Interview: Paul Hinks
How can international firms best leverage the opportunities offered by the Power Africa initiative?
PAUL HINKS: Firms should first register themselves with USAID as a Power Africa partner, which requires them to map out potential investments or contributions to electrification across the continent for a five-year period. Power Africa is not just about the US government providing financing for projects – it’s about providing support for the private sector and creating an enabling environment so that the private sector is able to invest. This will lead to many new private and public sector projects. Interested companies may also consider joining the Power Africa working group at the Corporate Council on Africa which tracks Power Africa projects and energy opportunities in Africa. The old approach to power infrastructure development is not going to deliver the results Africans need. Only a paradigm shift in attitude and approach will see Africans with the power they have been denied for decades – this will define the future of Power Africa. We must find ways to reduce timelines so that more generation capacity is available and more transmission and distribution infrastructure is built.
What is required to bring more independent power projects (IPPs) onto the grid?

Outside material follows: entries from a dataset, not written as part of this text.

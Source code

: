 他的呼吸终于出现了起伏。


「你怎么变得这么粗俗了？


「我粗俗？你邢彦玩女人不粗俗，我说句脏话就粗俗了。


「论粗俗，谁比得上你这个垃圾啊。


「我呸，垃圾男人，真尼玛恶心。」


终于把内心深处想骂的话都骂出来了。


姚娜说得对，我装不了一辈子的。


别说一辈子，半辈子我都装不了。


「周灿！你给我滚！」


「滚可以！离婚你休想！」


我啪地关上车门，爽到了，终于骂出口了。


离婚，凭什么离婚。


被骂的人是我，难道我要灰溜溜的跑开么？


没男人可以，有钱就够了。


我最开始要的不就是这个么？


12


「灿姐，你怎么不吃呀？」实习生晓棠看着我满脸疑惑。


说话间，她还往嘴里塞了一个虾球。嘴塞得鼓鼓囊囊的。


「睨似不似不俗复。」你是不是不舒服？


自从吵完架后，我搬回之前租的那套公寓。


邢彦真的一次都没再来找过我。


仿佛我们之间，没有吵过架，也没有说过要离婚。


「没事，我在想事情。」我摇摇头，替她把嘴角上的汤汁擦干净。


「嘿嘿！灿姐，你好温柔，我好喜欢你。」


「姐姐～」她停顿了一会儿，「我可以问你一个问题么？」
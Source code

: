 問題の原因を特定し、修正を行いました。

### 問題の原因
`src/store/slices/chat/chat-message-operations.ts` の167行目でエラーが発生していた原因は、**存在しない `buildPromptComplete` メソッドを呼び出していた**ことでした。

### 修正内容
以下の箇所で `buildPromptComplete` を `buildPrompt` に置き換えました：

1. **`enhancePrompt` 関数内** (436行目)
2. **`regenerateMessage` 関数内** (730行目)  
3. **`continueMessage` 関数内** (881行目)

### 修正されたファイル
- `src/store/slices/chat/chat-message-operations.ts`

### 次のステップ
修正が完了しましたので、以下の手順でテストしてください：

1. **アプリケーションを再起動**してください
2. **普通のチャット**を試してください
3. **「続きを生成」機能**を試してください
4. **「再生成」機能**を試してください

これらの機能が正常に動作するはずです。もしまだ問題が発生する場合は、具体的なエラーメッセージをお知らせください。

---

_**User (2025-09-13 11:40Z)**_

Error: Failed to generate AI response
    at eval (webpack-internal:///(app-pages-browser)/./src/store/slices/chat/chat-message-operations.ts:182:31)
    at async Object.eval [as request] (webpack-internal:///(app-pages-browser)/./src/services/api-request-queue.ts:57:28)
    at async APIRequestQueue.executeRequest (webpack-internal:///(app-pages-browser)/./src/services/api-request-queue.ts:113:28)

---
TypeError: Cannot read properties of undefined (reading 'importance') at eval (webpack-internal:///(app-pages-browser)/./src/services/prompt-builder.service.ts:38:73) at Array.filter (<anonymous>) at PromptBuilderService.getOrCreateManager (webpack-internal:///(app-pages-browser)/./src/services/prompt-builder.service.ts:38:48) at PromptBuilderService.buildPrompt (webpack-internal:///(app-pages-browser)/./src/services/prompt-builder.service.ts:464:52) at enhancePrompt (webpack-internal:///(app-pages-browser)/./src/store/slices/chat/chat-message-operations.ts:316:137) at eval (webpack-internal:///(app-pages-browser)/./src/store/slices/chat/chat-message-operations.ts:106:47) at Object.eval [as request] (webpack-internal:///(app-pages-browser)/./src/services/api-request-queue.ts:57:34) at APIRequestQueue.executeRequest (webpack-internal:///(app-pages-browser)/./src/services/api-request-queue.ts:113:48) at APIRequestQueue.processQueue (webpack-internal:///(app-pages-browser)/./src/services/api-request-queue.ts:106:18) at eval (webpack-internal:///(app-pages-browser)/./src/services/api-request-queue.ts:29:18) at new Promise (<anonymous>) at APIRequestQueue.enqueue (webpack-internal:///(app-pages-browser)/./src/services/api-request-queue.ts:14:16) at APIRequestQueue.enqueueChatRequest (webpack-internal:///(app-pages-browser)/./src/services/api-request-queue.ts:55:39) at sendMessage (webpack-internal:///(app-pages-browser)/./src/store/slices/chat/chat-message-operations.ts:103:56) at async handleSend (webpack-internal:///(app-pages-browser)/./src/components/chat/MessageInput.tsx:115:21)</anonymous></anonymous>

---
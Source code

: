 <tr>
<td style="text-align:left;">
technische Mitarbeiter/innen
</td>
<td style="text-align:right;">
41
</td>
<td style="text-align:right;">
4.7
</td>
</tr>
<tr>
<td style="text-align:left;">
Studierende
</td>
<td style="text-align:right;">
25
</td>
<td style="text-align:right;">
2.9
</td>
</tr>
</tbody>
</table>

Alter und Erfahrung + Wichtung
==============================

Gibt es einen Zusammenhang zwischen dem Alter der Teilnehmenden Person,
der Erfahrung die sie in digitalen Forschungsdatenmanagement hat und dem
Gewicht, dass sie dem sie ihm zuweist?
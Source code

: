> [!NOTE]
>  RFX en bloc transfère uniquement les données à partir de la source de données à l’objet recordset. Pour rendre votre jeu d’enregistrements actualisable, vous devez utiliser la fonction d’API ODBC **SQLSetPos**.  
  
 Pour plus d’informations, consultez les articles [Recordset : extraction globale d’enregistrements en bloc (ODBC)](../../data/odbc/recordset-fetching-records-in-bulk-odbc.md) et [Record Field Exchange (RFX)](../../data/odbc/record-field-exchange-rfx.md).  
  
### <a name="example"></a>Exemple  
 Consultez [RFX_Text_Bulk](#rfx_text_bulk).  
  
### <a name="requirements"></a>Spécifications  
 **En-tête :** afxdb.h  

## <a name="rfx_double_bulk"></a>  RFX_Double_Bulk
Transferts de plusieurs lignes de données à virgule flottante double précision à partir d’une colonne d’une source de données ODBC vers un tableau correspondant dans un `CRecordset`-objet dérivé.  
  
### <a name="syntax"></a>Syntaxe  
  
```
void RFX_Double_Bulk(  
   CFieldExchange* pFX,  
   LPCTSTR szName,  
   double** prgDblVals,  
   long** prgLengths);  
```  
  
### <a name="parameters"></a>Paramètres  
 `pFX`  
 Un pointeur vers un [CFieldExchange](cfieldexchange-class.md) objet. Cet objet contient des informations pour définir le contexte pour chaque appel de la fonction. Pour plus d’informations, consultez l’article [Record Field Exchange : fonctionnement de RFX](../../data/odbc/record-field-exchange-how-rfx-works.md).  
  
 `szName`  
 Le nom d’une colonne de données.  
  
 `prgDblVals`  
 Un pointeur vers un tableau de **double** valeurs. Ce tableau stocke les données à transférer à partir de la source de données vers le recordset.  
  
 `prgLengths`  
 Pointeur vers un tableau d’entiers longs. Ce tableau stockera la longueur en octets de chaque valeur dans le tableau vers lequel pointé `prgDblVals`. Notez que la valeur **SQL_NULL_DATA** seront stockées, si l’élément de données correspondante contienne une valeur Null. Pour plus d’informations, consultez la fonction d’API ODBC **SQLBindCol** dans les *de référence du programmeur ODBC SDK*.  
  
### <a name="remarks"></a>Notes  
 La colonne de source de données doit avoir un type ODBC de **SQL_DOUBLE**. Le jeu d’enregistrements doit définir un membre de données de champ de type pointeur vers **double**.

HINKS: More gas processing must be developed, more gas pipelines are needed and the transmission network needs urgent, major expansion. Nigeria is a gasproducing country, exporting 22m tonnes per year of liquefied natural gas. This translates to around 22,000 MW of potential power that is being shipped out of the country. In addition, there is stranded gas and flared gas and a large amount that has not yet been developed. The government took a major step in 2014 by increasing the domestic price of gas. This is supposed to encourage gas producers to invest in further exploration and extraction. In terms of cost, the country is moving towards export parity. The next piece of the puzzle is the improvement of gas supply agreements. We need to get to the point where there are serious penalties for non-production and non-delivery. This will have to take effect before the industry is financially viable. To date, the Nigerian Bulk Electricity Trader has only signed one new IPP, with the power developer Azura.
What are the greatest challenges with the takeover of poorly maintained power-generating assets?
HINKS: The challenge is the ability of the generators and distributors to provide large-scale equity and debt for the rehabilitation work. The acquisition of the assets was generally financed by the Nigerian commercial banking sector but Nigeria needs international development finance institutions (DFIs), export credit agencies (ECAs) and private equity to get involved so that the owners of these assets can push forward with development. Many have adopted a wait-and-see approach and some are expecting some sort of shakeout, with deals coming onto the table if assets become distressed. This approach is not helping Nigeria.
How important are investment guarantees?
HINKS: One major obstacle to getting IPPs financed is that the DFIs, the ECAs and most international commercial banks require African governments to provide sovereign guarantees to back commitments made within power purchase agreements (PPAs). However, the IMF discourages governments from issuing such guarantees for private sector investments.
Investments will be limited until African power utilities have a strong payment track record, allowing DFIs to provide funding without guarantees. This may well be the single biggest obstacle to powering Africa. When Nigeria builds a track record as a trusted counter party, the need for guarantees will be obviated. As privatisation is new, many developers and most financial institutions will require sovereign guarantees or another instrument that will provide adequate security. Nigeria is not prepared to issue sovereign guarantees and they are developing other ways of satisfying lenders, such as the inclusion of put and call options in PPAs.